Streaming support
Aporia Guardrails provides guardrails for both prompt-level and response-level streaming, which is critical for building reliable chatbot experiences.
Aporia Guardrails includes streaming support for completions requested from LLM providers.
This feature is particularly crucial for real-time applications, such as chatbots, where immediate responsiveness is essential.
Understanding Streaming
What is Streaming?
Typically, when a completion is requested from an LLM provider such as OpenAI, the entire content is generated and then returned to the user in a single response.
This can lead to significant delays, resulting in a poor user experience, especially with longer completions.
Streaming mitigates this issue by delivering the completion in parts, enabling the initial parts of the output to be displayed while the remaining content is still being generated.
Challenges in Streaming + Guardrails
While streaming improves response times, it introduces complexities in content moderation.
Streaming partial completions makes it challenging to fully assess the content for issues such as toxicity, prompt injections, and hallucinations.
Aporia Guardrails is designed to address these challenges effectively within a streaming context.
Aporia’s Streaming Support
Currently, Aporia supports streaming through the OpenAI proxy integration.
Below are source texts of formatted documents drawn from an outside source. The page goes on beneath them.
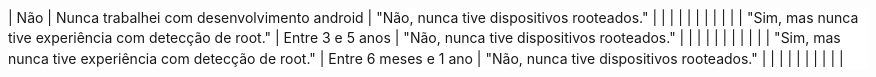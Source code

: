 | Não                                                                         | Nunca trabalhei com desenvolvimento android                                                           | "Não, nunca tive dispositivos rooteados."                                                                                                      |                                                                                                                    |                                                                                                                                                                                                                                        |                                                                                                                                                              |                                                             |                                                                                                                                                                                           |                                                                                                                |                                                                                                                                                                                                   |                                                                                                                                                                                                                         |                                                                                                                                                                                                                                                                        | 
| "Sim, mas nunca tive experiência com detecção de root."                     | Entre 3 e 5 anos                                                                                      | "Não, nunca tive dispositivos rooteados."                                                                                                      |                                                                                                                    |                                                                                                                                                                                                                                        |                                                                                                                                                              |                                                             |                                                                                                                                                                                           |                                                                                                                |                                                                                                                                                                                                   |                                                                                                                                                                                                                         |                                                                                                                                                                                                                                                                        | 
| "Sim, mas nunca tive experiência com detecção de root."                     | Entre 6 meses e 1 ano                                                                                 | "Não, nunca tive dispositivos rooteados."                                                                                                      |                                                                                                                    |                                                                                                                                                                                                                                        |                                                                                                                                                              |                                                             |                                                                                                                                                                                           |                                                                                                                |                                                                                                                                                                                                   |                                                                                                                                                                                                                         |                                                                                                                                                                                                                                                                        | 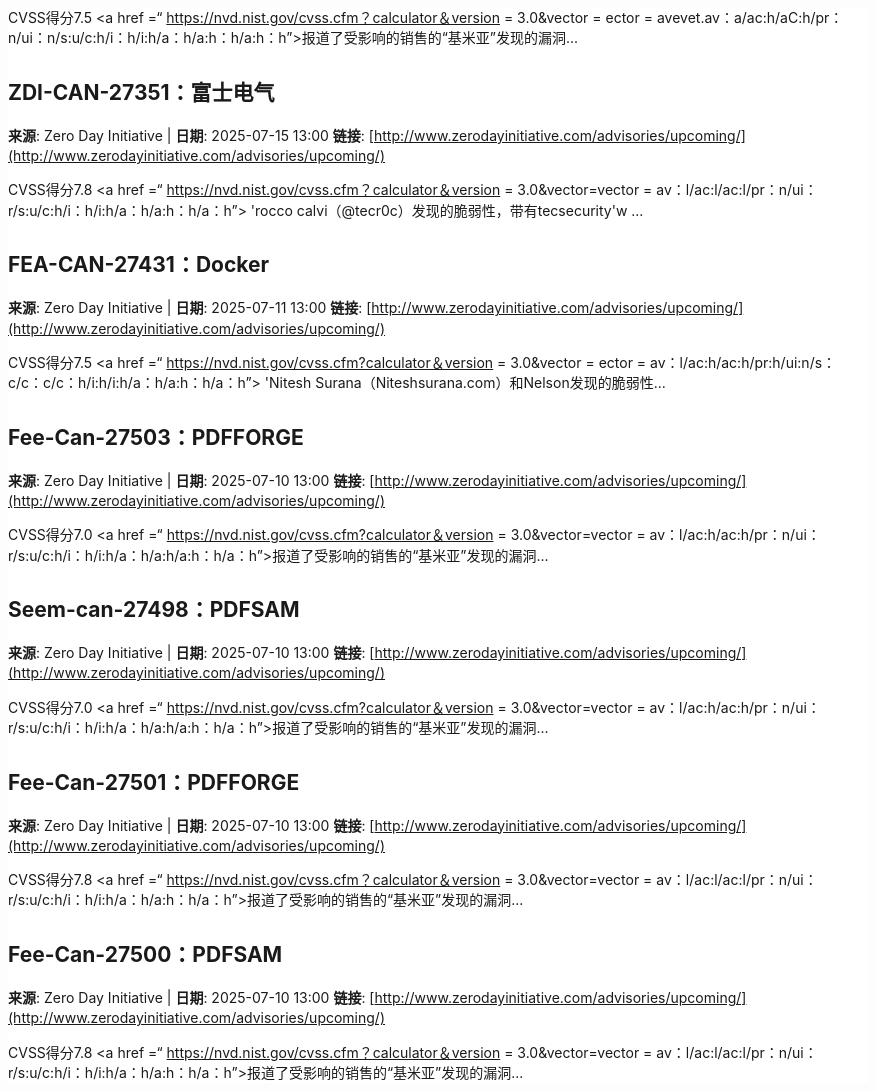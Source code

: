 CVSS得分7.5 <a href =“ https://nvd.nist.gov/cvss.cfm？calculator＆version = 3.0&vector = ector = avevet.av：a/ac:h/aC:h/pr：n/ui：n/s:u/c:h/i：h/i:h/a：h/a:h：h/a:h：h”>报道了受影响的销售的“基米亚”发现的漏洞...

## ZDI-CAN-27351：富士电气
**来源**: Zero Day Initiative  |  **日期**: 2025-07-15 13:00
**链接**: [http://www.zerodayinitiative.com/advisories/upcoming/](http://www.zerodayinitiative.com/advisories/upcoming/)

CVSS得分7.8 <a href =“ https://nvd.nist.gov/cvss.cfm？calculator＆version = 3.0&vector=vector = av：l/ac:l/ac:l/pr：n/ui：r/s:u/c:h/i：h/i:h/a：h/a:h：h/a：h”> 'rocco calvi（@tecr0c）发现的脆弱性，带有tecsecurity'w ...

## FEA-CAN-27431：Docker
**来源**: Zero Day Initiative  |  **日期**: 2025-07-11 13:00
**链接**: [http://www.zerodayinitiative.com/advisories/upcoming/](http://www.zerodayinitiative.com/advisories/upcoming/)

CVSS得分7.5 <a href =“ https://nvd.nist.gov/cvss.cfm?calculator＆version = 3.0&vector = ector = av：l/ac:h/ac:h/pr:h/ui:n/s：c/c：c/c：h/i:h/i:h/a：h/a:h：h/a：h”> 'Nitesh Surana（Niteshsurana.com）和Nelson发现的脆弱性...

## Fee-Can-27503：PDFFORGE
**来源**: Zero Day Initiative  |  **日期**: 2025-07-10 13:00
**链接**: [http://www.zerodayinitiative.com/advisories/upcoming/](http://www.zerodayinitiative.com/advisories/upcoming/)

CVSS得分7.0 <a href =“ https://nvd.nist.gov/cvss.cfm?calculator＆version = 3.0&vector=vector = av：l/ac:h/ac:h/pr：n/ui：r/s:u/c:h/i：h/i:h/a：h/a:h/a:h：h/a：h”>报道了受影响的销售的“基米亚”发现的漏洞...

## Seem-can-27498：PDFSAM
**来源**: Zero Day Initiative  |  **日期**: 2025-07-10 13:00
**链接**: [http://www.zerodayinitiative.com/advisories/upcoming/](http://www.zerodayinitiative.com/advisories/upcoming/)

CVSS得分7.0 <a href =“ https://nvd.nist.gov/cvss.cfm?calculator＆version = 3.0&vector=vector = av：l/ac:h/ac:h/pr：n/ui：r/s:u/c:h/i：h/i:h/a：h/a:h/a:h：h/a：h”>报道了受影响的销售的“基米亚”发现的漏洞...

## Fee-Can-27501：PDFFORGE
**来源**: Zero Day Initiative  |  **日期**: 2025-07-10 13:00
**链接**: [http://www.zerodayinitiative.com/advisories/upcoming/](http://www.zerodayinitiative.com/advisories/upcoming/)

CVSS得分7.8 <a href =“ https://nvd.nist.gov/cvss.cfm？calculator＆version = 3.0&vector=vector = av：l/ac:l/ac:l/pr：n/ui：r/s:u/c:h/i：h/i:h/a：h/a:h：h/a：h”>报道了受影响的销售的“基米亚”发现的漏洞...

## Fee-Can-27500：PDFSAM
**来源**: Zero Day Initiative  |  **日期**: 2025-07-10 13:00
**链接**: [http://www.zerodayinitiative.com/advisories/upcoming/](http://www.zerodayinitiative.com/advisories/upcoming/)

CVSS得分7.8 <a href =“ https://nvd.nist.gov/cvss.cfm？calculator＆version = 3.0&vector=vector = av：l/ac:l/ac:l/pr：n/ui：r/s:u/c:h/i：h/i:h/a：h/a:h：h/a：h”>报道了受影响的销售的“基米亚”发现的漏洞...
Integration via the REST API is planned for a future release.
By default, Aporia processes chunks of partial completions received from OpenAI, and executes all policies simultaneously for every chunk of partial completions with historical context, and without significantly increasing latency or token usage.
You can also set the X-RESPONSE-CHUNKED: false
HTTP header to wait until the entire response is retrieved, run guardrails, and then simulate a streaming experience for UX.